Question

I'm making a simple pong game and I've written the majority of the code.

The problem is, once the ball falls, if you continue to move the paddle, it will bounce back up into the screen from the bottom. I need it to stay off the screen permanently once it misses the paddle.

Any feedback is appreciated! Thanks in advance!

L1_base.py (my base code):

import math
import random
import sys, pygame
from pygame.locals import *

import ball
import colors
import paddle

# draw the scene
def draw(screen, ball1, paddle1) :
   screen.fill((128, 128, 128))
   ball1.draw_ball(screen)
   paddle1.draw_paddle(screen)

#function to start up the main drawing
def main():

   pygame.init()
   width = 600
   height = 600
   screen = pygame.display.set_mode((width, height))

   ball1 = ball.Ball(300, 1, 40, colors.YELLOW, 0, 4)
   paddle1 = paddle.Paddle(200, 575, colors.GREEN, 100, 20)

   while 1:
      for event in pygame.event.get():
         if event.type == QUIT: sys.exit()
         elif event.type == pygame.KEYDOWN:
            if event.key == pygame.K_RIGHT:
               paddle1.update_paddle('right', 35)
            if event.key == pygame.K_LEFT:
               paddle1.update_paddle('left', 35)

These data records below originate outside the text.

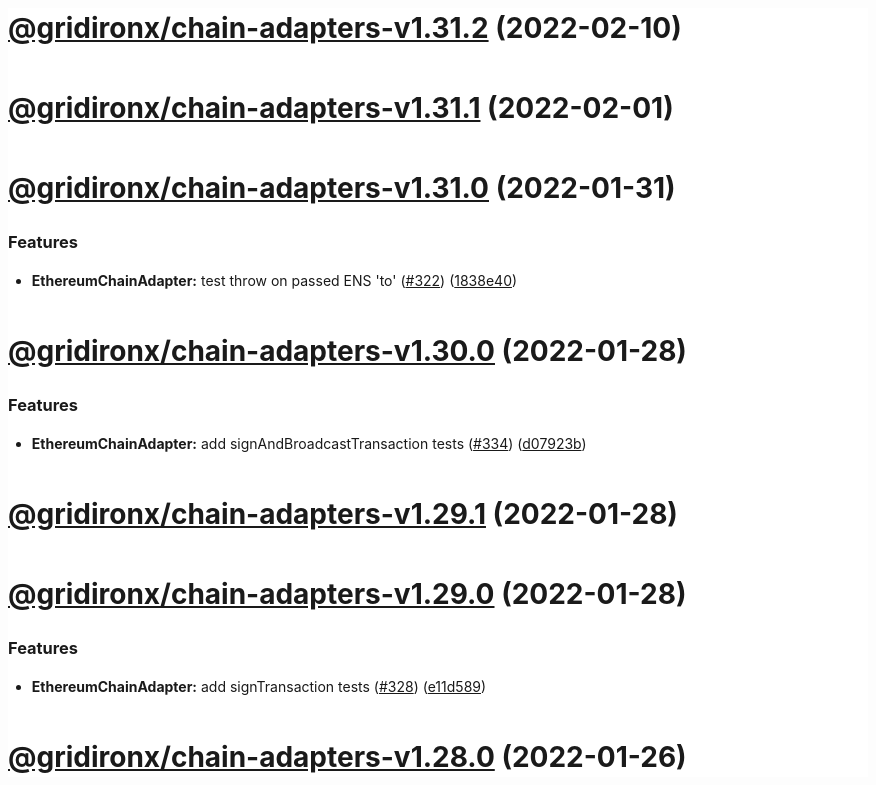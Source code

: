 # [@gridironx/chain-adapters-v1.31.2](https://github.com/incubus-network/lib/compare/@gridironx/chain-adapters-v1.31.1...@gridironx/chain-adapters-v1.31.2) (2022-02-10)

# [@gridironx/chain-adapters-v1.31.1](https://github.com/incubus-network/lib/compare/@gridironx/chain-adapters-v1.31.0...@gridironx/chain-adapters-v1.31.1) (2022-02-01)

# [@gridironx/chain-adapters-v1.31.0](https://github.com/incubus-network/lib/compare/@gridironx/chain-adapters-v1.30.0...@gridironx/chain-adapters-v1.31.0) (2022-01-31)


### Features

* **EthereumChainAdapter:** test throw on passed ENS 'to' ([#322](https://github.com/incubus-network/lib/issues/322)) ([1838e40](https://github.com/incubus-network/lib/commit/1838e40eae6974e63f0f5e1d987a9f5a43840d9b))

# [@gridironx/chain-adapters-v1.30.0](https://github.com/incubus-network/lib/compare/@gridironx/chain-adapters-v1.29.1...@gridironx/chain-adapters-v1.30.0) (2022-01-28)


### Features

* **EthereumChainAdapter:** add signAndBroadcastTransaction tests ([#334](https://github.com/incubus-network/lib/issues/334)) ([d07923b](https://github.com/incubus-network/lib/commit/d07923bb857630ea40d3145274e2054dda67d06b))

# [@gridironx/chain-adapters-v1.29.1](https://github.com/incubus-network/lib/compare/@gridironx/chain-adapters-v1.29.0...@gridironx/chain-adapters-v1.29.1) (2022-01-28)

# [@gridironx/chain-adapters-v1.29.0](https://github.com/incubus-network/lib/compare/@gridironx/chain-adapters-v1.28.0...@gridironx/chain-adapters-v1.29.0) (2022-01-28)


### Features

* **EthereumChainAdapter:** add signTransaction tests ([#328](https://github.com/incubus-network/lib/issues/328)) ([e11d589](https://github.com/incubus-network/lib/commit/e11d58908fcc55680048e015ea21af0a3dce943b))

# [@gridironx/chain-adapters-v1.28.0](https://github.com/incubus-network/lib/compare/@gridironx/chain-adapters-v1.27.0...@gridironx/chain-adapters-v1.28.0) (2022-01-26)
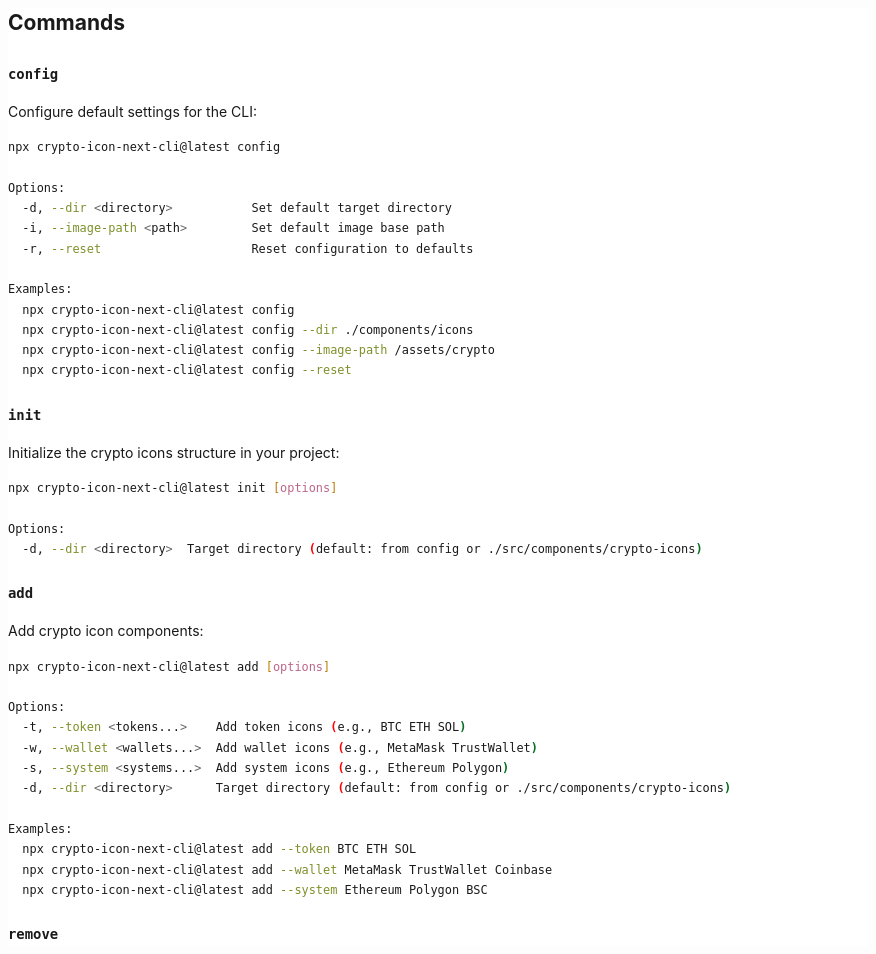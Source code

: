## Commands

### `config`

Configure default settings for the CLI:

```bash
npx crypto-icon-next-cli@latest config

Options:
  -d, --dir <directory>           Set default target directory
  -i, --image-path <path>         Set default image base path
  -r, --reset                     Reset configuration to defaults

Examples:
  npx crypto-icon-next-cli@latest config
  npx crypto-icon-next-cli@latest config --dir ./components/icons
  npx crypto-icon-next-cli@latest config --image-path /assets/crypto
  npx crypto-icon-next-cli@latest config --reset
```

### `init`

Initialize the crypto icons structure in your project:

```bash
npx crypto-icon-next-cli@latest init [options]

Options:
  -d, --dir <directory>  Target directory (default: from config or ./src/components/crypto-icons)
```

### `add`

Add crypto icon components:

```bash
npx crypto-icon-next-cli@latest add [options]

Options:
  -t, --token <tokens...>    Add token icons (e.g., BTC ETH SOL)
  -w, --wallet <wallets...>  Add wallet icons (e.g., MetaMask TrustWallet)
  -s, --system <systems...>  Add system icons (e.g., Ethereum Polygon)
  -d, --dir <directory>      Target directory (default: from config or ./src/components/crypto-icons)

Examples:
  npx crypto-icon-next-cli@latest add --token BTC ETH SOL
  npx crypto-icon-next-cli@latest add --wallet MetaMask TrustWallet Coinbase
  npx crypto-icon-next-cli@latest add --system Ethereum Polygon BSC
```

### `remove`
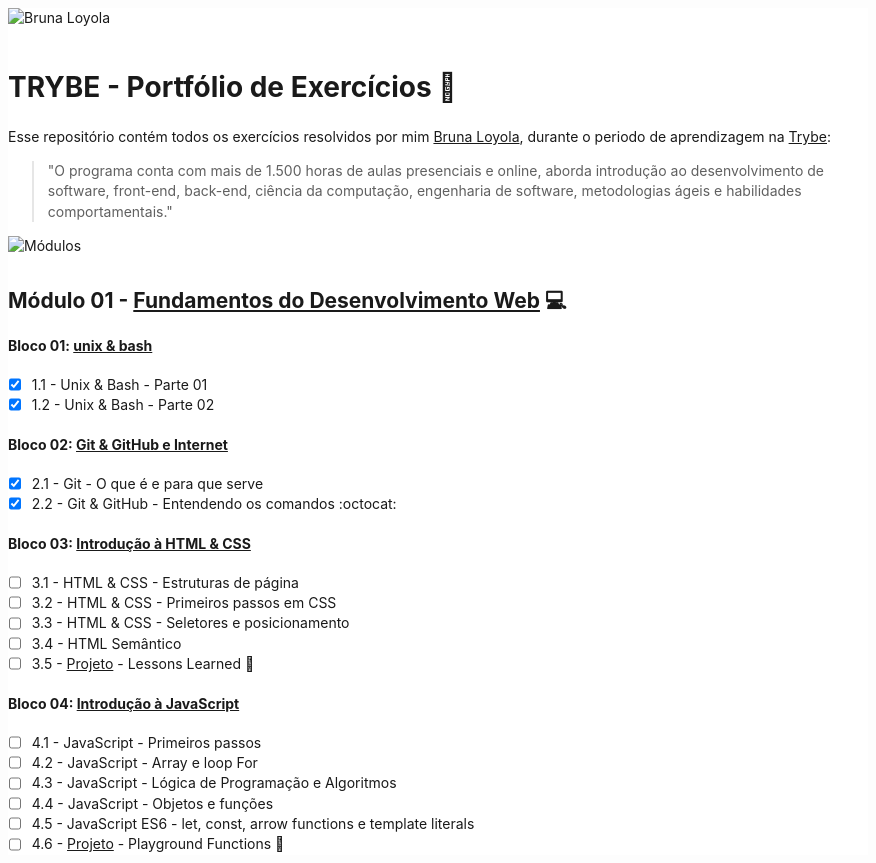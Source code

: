 ![Bruna Loyola](https://user-images.githubusercontent.com/51630262/195219064-76ac5618-d6ad-40a0-83b2-b4a0842c598f.png)

# TRYBE - Portfólio de Exercícios :rocket:

Esse repositório contém todos os exercícios resolvidos por mim [Bruna Loyola](https://www.linkedin.com/in/bruna-loyola/), durante o periodo de aprendizagem na [Trybe](https://www.betrybe.com/):

> "O programa conta com mais de 1.500 horas de aulas presenciais e online, aborda introdução ao desenvolvimento de software, front-end, back-end, ciência da computação, engenharia de software, metodologias ágeis e habilidades comportamentais."

![Módulos](https://user-images.githubusercontent.com/51630262/195221058-7b1e2c07-6fe9-4e18-bf2b-5015fd7c9193.png)

## Módulo 01 - [Fundamentos do Desenvolvimento Web](https://github.com/brunaLoyola/trybe-exercicios/tree/main/modulo01-fundamentos) :computer:

#### Bloco 01: [unix & bash](https://github.com/brunaLoyola/trybe-exercicios/tree/main/modulo01-fundamentos/bloco-01-unix-e-bash)

- [x] 1.1 - Unix & Bash - Parte 01
- [x] 1.2 - Unix & Bash - Parte 02

#### Bloco 02: [Git & GitHub e Internet](https://github.com/brunaLoyola/trybe-exercicios/tree/main/modulo01-fundamentos/bloco-02-git-github-e-internet)

- [x] 2.1 - Git - O que é e para que serve
- [x] 2.2 - Git & GitHub - Entendendo os comandos :octocat:

#### Bloco 03: [Introdução à HTML & CSS](https://github.com/brunaLoyola/trybe-exercicios/tree/main/modulo01-fundamentos/bloco-03-introducao-a-html-e-css)

- [ ] 3.1 - HTML & CSS - Estruturas de página
- [ ] 3.2 - HTML & CSS - Primeiros passos em CSS
- [ ] 3.3 - HTML & CSS - Seletores e posicionamento
- [ ] 3.4 - HTML Semântico
- [ ] 3.5 - [Projeto]() - Lessons Learned :green_book:

#### Bloco 04: [Introdução à JavaScript](https://github.com/brunaLoyola/trybe-exercicios/tree/main/modulo01-fundamentos/bloco-04-introducao-a-javascript)

- [ ] 4.1 - JavaScript - Primeiros passos
- [ ] 4.2 - JavaScript - Array e loop For
- [ ] 4.3 - JavaScript - Lógica de Programação e Algoritmos
- [ ] 4.4 - JavaScript - Objetos e funções
- [ ] 4.5 - JavaScript ES6 - let, const, arrow functions e template literals
- [ ] 4.6 - [Projeto]() - Playground Functions :teddy_bear:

      ball1.test_collide_top_ball(0)
      ball1.test_collide_bottom_ball(600, paddle1)
      ball1.update_ball()
      draw(screen, ball1, paddle1)
      pygame.display.flip()

if __name__ == '__main__':
   main()

ball.py (contains ball class/methods):

import pygame

class Ball:
   def __init__(self, x, y, radius, color, dx, dy):
      self.x = x
      self.y = y
      self.radius = radius
      self.color = color
      self.dx = dx
      self.dy = dy

   def draw_ball(self, screen):
      pygame.draw.ellipse(screen, self.color,
         pygame.Rect(self.x, self.y, self.radius, self.radius))

   def update_ball(self):
      self.x += self.dx
      self.y += self.dy

   def test_collide_top_ball(self, top_height):
      if (self.y <= top_height) and (self.dy < 0):
         self.dy *= -1

   def test_collide_bottom_ball(self, coll_height, paddle):
      if (self.y >= coll_height - self.radius - (600 - paddle.y)) and (self.x  >= paddle.x) and (self.x <= paddle.x + paddle.width) and (self.dy > 0):
         self.dy *= -1

paddle.py (contains paddle class/methods):

import pygame

class Paddle:
   def __init__(self, x, y, c, w, h):
       self.x = x
       self.y = y
       self.color = c
       self.width = w
       self.height = h

   def draw_paddle(self, screen):
      pygame.draw.rect(screen, self.color,
         pygame.Rect(self.x, self.y, self.width, self.height), 0)

   def update_paddle(self, dir, dx):
      if (dir == 'left'):
         self.x = max(self.x - dx, 0)
      else:
         self.x = min(self.x + dx, 600 - self.width)

   def get_left(self):
      if (self.x < 300):
         return self.x

   def get_right(self):
      if (self.x >= 300):
         return self.x
Was it helpful?

Solution

You tried to cram too much stuff into one if statement in test_collide_bottom_ball and that made debugging much harder. Its also easier in this case to consider all the reasons not to self.dy *= -1 over the reasons you should. That switching of directions is a privilege paddle and should only happen on special occasions.

I have left my debugging code in to clarify the way i thought about the problem, also there is still another bug which can get the ball stuck in the paddle, but you should be able to fix that given a similar approach. Please see the following code:

 def test_collide_bottom_ball(self, coll_height, paddle):
    print paddle.x, paddle.width + paddle.x, self.x

    # shoot ball back to top when it has gone off the bottom
    if self.y > 600:
       self.y = 300
       return

    # ignore when the ball is far from the y access of the paddle
    if not self.y >= coll_height - self.radius - (600 - paddle.y):
       return

    # check that the current x plus raidus to find "too small" condition
    if self.x + self.radius <= paddle.x:
       print "self.x too small"
       return

    # for too big we have to consider the paddle width
    if self.x >= paddle.x + paddle.width:
       print "self.x too big"
       return

    # ok, looks like its time to switch directions!
    self.dy *= -1

P.S. use the pep8 coding standard utility. Its not any harder to code following pep8 and will save you headache.